**Work instruction**. With the entries below as the source, tally the lines that contain the string "write" and give the number only.

**Records to process**.
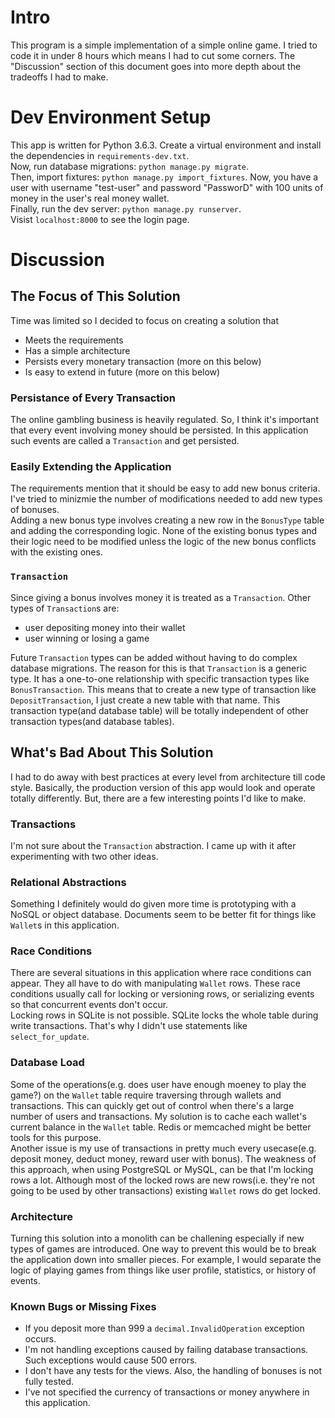 # Intro
This program is a simple implementation of a simple online game. I tried to code it in under 8 hours which means I had to cut some corners. The "Discussion" section of this document goes into more depth about the tradeoffs I had to make.  
# Dev Environment Setup
This app is written for Python 3.6.3. Create a virtual environment and install the dependencies in `requirements-dev.txt`.  
Now, run database migrations: `python manage.py migrate`.   
Then, import fixtures: `python manage.py import_fixtures`. Now, you have a user with username "test-user" and password "PassworD" with 100 units of money in the user's real money wallet.  
Finally, run the dev server: `python manage.py runserver`.   
Visist `localhost:8000` to see the login page.   
# Discussion
## The Focus of This Solution
Time was limited so I decided to focus on creating a solution that   
- Meets the requirements  
- Has a simple architecture  
- Persists every monetary transaction (more on this below)  
- Is easy to extend in future (more on this below)  

### Persistance of Every Transaction
The online gambling business is heavily regulated. So, I think it's important that every event involving money should be persisted. In this application such events are called a `Transaction` and get persisted.  
### Easily Extending the Application
The requirements mention that it should be easy to add new bonus criteria. I've tried to minizmie the number of modifications needed to add new types of bonuses.    
Adding a new bonus type involves creating a new row in the `BonusType` table and adding the corresponding logic. None of the existing bonus types and their logic need to be modified unless the logic of the new bonus conflicts with the existing ones.   
### `Transaction`
Since giving a bonus involves money it is treated as a `Transaction`. Other types of `Transaction`s are:   
- user depositing money into their wallet  
- user winning or losing a game  


Future `Transaction` types can be added without having to do complex database migrations. The reason for this is that `Transaction` is a generic type. It has a one-to-one relationship with specific transaction types like `BonusTransaction`. This means that to create a new type of transaction like `DepositTransaction`, I just create a new table with that name. This transaction type(and database table) will be totally independent of other transaction types(and database tables).  
## What's Bad About This Solution

I had to do away with best practices at every level from architecture till code style. Basically, the production version of this app would look and operate totally differently. But, there are a few interesting points I'd like to make.
### Transactions
I'm not sure about the `Transaction` abstraction. I came up with it after experimenting with two other ideas.   
### Relational Abstractions
Something I definitely would do given more time is prototyping with a NoSQL or object database. Documents seem to be better fit for things like `Wallet`s in this application.   
### Race Conditions
There are several situations in this application where race conditions can appear. They all have to do with manipulating `Wallet` rows. These race conditions usually call for locking or versioning rows, or serializing events so that concurrent events don't occur.   
Locking rows in SQLite is not possible. SQLite locks the whole table during write transactions. That's why I didn't use statements like `select_for_update`.    
### Database Load
Some of the operations(e.g. does user have enough moeney to play the game?) on the `Wallet` table require traversing through wallets and transactions. This can quickly get out of control when there's a large number of users and transactions. My solution is to cache each wallet's current balance in the `Wallet` table. Redis or memcached might be better tools for this purpose.  
Another issue is my use of transactions in pretty much every usecase(e.g. deposit money, deduct money, reward user with bonus). The weakness of this approach, when using PostgreSQL or MySQL, can be that I'm locking rows a lot. Although most of the locked rows are new rows(i.e. they're not going to be used by other transactions) existing `Wallet` rows do get locked.    
### Architecture
Turning this solution into a monolith can be challening especially if new types of games are introduced. One way to prevent this would be to break the application down into smaller pieces. For example, I would separate the logic of playing games from things like user profile, statistics, or history of events.   
### Known Bugs or Missing Fixes
- If you deposit more than 999 a `decimal.InvalidOperation` exception occurs.  
- I'm not handling exceptions caused by failing database transactions. Such exceptions would cause 500 errors.  
- I don't have any tests for the views. Also, the handling of bonuses is not fully tested.  
- I've not specified the currency of transactions or money anywhere in this application.  
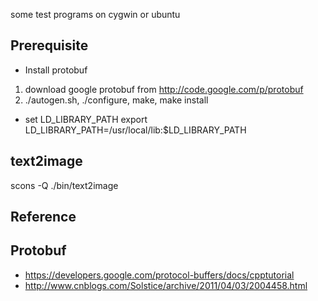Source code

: some test programs on cygwin or ubuntu

Prerequisite
------------------
* Install protobuf
1) download google protobuf from http://code.google.com/p/protobuf
2) ./autogen.sh, ./configure, make, make install

* set LD_LIBRARY_PATH
export LD_LIBRARY_PATH=/usr/local/lib:$LD_LIBRARY_PATH

## text2image
scons -Q ./bin/text2image

Reference
-------------------
## Protobuf
* https://developers.google.com/protocol-buffers/docs/cpptutorial
* http://www.cnblogs.com/Solstice/archive/2011/04/03/2004458.html
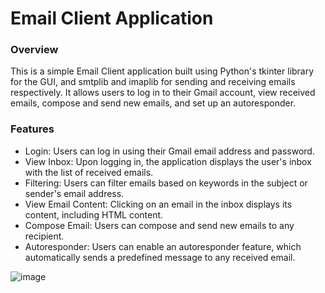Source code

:# Email Client Application
### Overview
This is a simple Email Client application built using Python's tkinter library for the GUI, and smtplib and imaplib for sending and receiving emails respectively. It allows users to log in to their Gmail account, view received emails, compose and send new emails, and set up an autoresponder.

### Features
* Login: Users can log in using their Gmail email address and password.
* View Inbox: Upon logging in, the application displays the user's inbox with the list of received emails.
* Filtering: Users can filter emails based on keywords in the subject or sender's email address.
* View Email Content: Clicking on an email in the inbox displays its content, including HTML content.
* Compose Email: Users can compose and send new emails to any recipient.
* Autoresponder: Users can enable an autoresponder feature, which automatically sends a predefined message to any received email.
  
![image](https://github.com/TajnyReddy/Simple-email-client/assets/59600478/b514fb1e-8c8e-48d1-ae6c-f70e2e6a3741)
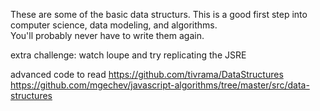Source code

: These are some of the basic data structurs.  This is a good first step into computer science, data modeling, and algorithms.  
You'll probably never have to write them again. 

extra challenge:
	watch loupe and try replicating the JSRE

advanced code to read
	https://github.com/tivrama/DataStructures
	https://github.com/mgechev/javascript-algorithms/tree/master/src/data-structures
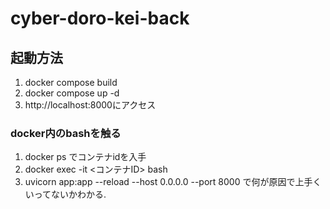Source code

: # cyber-doro-kei-back

## 起動方法
1. docker compose build
2. docker compose up -d
3. http://localhost:8000にアクセス

### docker内のbashを触る
1. docker ps でコンテナidを入手
2. docker exec -it <コンテナID> bash
3. uvicorn app:app --reload --host 0.0.0.0 --port 8000 で何が原因で上手くいってないかわかる.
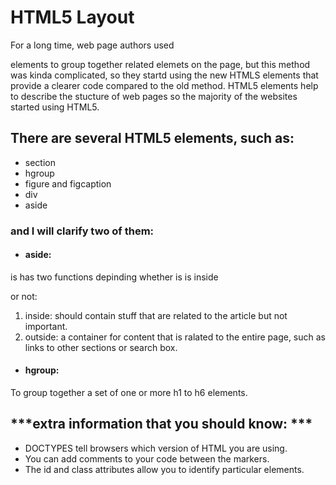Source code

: # HTML5 Layout
For a long time, web page authors used <div> elements to group together related elemets on the page, but this method was kinda complicated, so they startd using the new HTMLS elements that provide a clearer code compared to the old method. HTML5 elements help to describe the stucture of web pages so the majority of the websites started using HTML5.

## There are several HTML5 elements, such as:
* section
* hgroup
* figure and figcaption
* div
* aside

### and I will clarify two of them:

* #### aside:
is has two functions depinding whether is is inside **<article>** or not:
1.  inside: should contain stuff that are related to the article but not important.
2. outside: a container for content that is ralated to the entire page, such as links to other sections or search box.

* #### hgroup: 
To group together a set of one or more h1 to h6 elements.

## ***extra information that you should know: ***
* DOCTYPES tell browsers which version of HTML you
are using.
* You can add comments to your code between the
**<!-- and -->** markers.
* The id and class attributes allow you to identify
particular elements.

**Solution below**. 2